DATA FOR THE TASK:
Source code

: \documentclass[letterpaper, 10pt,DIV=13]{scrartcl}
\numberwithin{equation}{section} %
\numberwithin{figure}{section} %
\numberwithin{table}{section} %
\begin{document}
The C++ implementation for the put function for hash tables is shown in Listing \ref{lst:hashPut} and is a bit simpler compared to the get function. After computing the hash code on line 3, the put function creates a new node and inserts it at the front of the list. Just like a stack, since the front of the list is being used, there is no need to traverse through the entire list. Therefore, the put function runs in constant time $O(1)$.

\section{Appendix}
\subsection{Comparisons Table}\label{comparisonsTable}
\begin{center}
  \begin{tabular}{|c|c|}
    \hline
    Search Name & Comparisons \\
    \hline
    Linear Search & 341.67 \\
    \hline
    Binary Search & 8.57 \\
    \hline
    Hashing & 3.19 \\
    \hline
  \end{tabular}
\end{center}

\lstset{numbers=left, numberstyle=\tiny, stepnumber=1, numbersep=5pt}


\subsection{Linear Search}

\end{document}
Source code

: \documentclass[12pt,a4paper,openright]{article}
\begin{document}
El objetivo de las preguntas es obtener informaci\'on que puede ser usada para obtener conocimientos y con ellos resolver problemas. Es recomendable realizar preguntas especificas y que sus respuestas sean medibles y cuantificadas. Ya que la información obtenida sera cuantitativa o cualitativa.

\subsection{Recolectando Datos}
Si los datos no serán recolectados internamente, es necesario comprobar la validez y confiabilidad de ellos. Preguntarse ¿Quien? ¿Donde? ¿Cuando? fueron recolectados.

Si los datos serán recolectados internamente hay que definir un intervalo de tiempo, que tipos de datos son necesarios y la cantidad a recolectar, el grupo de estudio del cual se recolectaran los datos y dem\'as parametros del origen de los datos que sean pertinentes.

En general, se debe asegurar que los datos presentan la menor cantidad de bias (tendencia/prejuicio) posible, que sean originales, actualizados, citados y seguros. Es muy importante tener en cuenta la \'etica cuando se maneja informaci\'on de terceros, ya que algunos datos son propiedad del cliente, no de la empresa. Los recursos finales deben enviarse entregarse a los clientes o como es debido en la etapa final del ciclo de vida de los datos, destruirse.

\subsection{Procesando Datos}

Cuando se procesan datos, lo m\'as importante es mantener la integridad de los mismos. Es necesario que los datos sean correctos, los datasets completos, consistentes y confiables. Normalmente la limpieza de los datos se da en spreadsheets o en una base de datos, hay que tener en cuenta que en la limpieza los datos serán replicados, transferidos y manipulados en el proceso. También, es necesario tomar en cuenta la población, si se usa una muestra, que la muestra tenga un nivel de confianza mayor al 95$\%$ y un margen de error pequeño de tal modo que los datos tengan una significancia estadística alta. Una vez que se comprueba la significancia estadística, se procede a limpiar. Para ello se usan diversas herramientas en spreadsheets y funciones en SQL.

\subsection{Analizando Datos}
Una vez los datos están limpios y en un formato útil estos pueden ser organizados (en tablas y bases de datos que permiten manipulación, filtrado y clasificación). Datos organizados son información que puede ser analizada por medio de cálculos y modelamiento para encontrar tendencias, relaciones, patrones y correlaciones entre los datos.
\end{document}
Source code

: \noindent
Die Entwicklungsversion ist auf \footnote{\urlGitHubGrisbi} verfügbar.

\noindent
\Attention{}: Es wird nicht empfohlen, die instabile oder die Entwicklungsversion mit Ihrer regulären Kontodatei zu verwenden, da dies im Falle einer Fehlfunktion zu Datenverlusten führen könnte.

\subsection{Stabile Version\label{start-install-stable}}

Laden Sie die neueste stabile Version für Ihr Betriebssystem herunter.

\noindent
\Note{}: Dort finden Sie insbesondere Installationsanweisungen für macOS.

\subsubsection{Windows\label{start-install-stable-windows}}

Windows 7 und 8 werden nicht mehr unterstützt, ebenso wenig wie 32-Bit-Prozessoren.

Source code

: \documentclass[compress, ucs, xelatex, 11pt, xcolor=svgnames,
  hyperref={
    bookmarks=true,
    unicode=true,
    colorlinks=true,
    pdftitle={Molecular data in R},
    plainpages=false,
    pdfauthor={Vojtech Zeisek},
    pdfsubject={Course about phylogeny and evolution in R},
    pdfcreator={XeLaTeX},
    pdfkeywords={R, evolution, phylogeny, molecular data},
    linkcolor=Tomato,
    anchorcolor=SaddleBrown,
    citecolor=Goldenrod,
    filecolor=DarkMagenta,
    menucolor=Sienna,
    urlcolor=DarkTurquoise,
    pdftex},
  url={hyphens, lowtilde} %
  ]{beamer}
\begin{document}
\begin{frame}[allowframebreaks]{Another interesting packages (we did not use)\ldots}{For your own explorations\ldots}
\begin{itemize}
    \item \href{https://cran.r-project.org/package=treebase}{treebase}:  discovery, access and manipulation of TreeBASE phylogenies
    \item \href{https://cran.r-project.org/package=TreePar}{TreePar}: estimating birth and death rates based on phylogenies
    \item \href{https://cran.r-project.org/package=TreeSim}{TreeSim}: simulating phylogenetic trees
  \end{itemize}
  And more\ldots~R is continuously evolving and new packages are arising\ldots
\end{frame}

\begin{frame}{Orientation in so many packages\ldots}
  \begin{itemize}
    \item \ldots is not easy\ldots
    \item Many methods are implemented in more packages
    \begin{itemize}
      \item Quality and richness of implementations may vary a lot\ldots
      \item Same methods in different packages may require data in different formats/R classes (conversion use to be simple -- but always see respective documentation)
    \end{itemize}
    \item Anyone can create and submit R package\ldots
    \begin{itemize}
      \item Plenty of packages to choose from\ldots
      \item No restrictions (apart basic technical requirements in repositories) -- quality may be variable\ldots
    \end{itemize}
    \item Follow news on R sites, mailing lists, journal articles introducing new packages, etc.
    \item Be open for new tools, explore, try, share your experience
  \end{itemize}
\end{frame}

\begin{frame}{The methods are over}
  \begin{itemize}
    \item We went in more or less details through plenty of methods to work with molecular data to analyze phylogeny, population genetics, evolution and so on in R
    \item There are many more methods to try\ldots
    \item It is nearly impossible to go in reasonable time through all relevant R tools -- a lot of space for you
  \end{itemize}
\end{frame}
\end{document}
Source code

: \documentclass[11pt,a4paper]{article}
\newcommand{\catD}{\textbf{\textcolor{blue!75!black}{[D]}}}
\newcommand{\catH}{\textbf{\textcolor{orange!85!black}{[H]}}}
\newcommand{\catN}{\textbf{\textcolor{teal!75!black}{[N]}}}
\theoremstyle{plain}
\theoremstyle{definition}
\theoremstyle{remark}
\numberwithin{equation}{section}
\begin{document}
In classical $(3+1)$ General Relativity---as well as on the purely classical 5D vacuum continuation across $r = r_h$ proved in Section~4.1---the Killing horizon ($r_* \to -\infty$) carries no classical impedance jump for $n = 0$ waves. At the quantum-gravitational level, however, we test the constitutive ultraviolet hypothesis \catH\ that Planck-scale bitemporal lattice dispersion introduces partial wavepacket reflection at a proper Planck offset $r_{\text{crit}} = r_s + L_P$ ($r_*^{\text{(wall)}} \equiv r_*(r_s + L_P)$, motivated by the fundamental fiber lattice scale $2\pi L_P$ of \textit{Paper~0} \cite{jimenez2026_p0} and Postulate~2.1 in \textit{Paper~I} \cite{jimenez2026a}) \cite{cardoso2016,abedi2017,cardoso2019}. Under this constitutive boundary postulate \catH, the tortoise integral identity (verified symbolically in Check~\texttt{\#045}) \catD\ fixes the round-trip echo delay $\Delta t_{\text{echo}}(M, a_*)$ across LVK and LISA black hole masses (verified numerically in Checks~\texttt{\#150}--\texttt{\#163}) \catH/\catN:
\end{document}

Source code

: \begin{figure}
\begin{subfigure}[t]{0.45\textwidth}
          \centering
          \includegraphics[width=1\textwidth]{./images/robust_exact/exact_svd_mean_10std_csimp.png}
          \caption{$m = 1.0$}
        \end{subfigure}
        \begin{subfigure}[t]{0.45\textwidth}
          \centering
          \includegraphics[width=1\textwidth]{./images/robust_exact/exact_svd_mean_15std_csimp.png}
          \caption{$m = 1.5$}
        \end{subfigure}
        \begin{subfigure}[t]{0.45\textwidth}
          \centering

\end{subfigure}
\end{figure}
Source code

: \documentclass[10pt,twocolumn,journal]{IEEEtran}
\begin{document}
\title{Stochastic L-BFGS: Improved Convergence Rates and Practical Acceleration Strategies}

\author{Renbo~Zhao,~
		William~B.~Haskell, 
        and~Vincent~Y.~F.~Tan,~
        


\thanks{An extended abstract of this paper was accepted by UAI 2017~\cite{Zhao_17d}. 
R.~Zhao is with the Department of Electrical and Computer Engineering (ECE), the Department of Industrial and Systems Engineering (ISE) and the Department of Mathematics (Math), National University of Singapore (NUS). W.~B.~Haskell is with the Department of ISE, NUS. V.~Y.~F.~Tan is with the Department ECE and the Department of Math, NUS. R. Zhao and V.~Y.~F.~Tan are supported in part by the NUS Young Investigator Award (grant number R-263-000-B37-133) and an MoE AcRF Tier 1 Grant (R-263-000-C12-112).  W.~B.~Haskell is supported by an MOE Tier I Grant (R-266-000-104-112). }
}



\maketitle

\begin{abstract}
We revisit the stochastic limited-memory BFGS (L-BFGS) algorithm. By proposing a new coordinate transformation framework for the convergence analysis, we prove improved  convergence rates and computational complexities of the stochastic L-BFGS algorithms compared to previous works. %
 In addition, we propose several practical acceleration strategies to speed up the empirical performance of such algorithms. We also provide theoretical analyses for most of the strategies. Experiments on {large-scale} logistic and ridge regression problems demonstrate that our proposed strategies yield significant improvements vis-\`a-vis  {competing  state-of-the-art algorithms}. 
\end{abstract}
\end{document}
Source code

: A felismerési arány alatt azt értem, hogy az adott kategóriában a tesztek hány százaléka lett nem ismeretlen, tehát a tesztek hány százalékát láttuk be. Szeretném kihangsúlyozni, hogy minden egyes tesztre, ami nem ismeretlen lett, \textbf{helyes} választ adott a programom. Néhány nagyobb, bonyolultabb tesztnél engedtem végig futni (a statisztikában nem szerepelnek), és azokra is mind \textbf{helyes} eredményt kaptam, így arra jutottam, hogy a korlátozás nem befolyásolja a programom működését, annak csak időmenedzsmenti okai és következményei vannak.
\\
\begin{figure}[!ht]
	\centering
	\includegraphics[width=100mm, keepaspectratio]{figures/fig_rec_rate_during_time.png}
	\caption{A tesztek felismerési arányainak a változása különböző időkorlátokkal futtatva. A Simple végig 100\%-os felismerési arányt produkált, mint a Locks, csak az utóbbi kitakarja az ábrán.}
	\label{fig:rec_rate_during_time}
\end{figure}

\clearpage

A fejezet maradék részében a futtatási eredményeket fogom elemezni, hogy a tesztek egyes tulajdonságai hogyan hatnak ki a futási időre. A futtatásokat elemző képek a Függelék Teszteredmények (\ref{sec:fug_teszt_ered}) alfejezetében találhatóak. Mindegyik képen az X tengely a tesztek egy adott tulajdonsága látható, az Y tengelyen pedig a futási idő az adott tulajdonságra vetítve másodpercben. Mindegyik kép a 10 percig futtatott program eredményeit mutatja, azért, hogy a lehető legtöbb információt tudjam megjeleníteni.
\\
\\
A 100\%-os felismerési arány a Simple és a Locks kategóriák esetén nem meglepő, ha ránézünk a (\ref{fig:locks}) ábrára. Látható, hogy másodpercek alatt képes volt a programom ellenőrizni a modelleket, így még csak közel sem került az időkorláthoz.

ABOUT THIS TASK: The answer must be a single number: the count of lines in the entries that include "cran".

RESULT: 3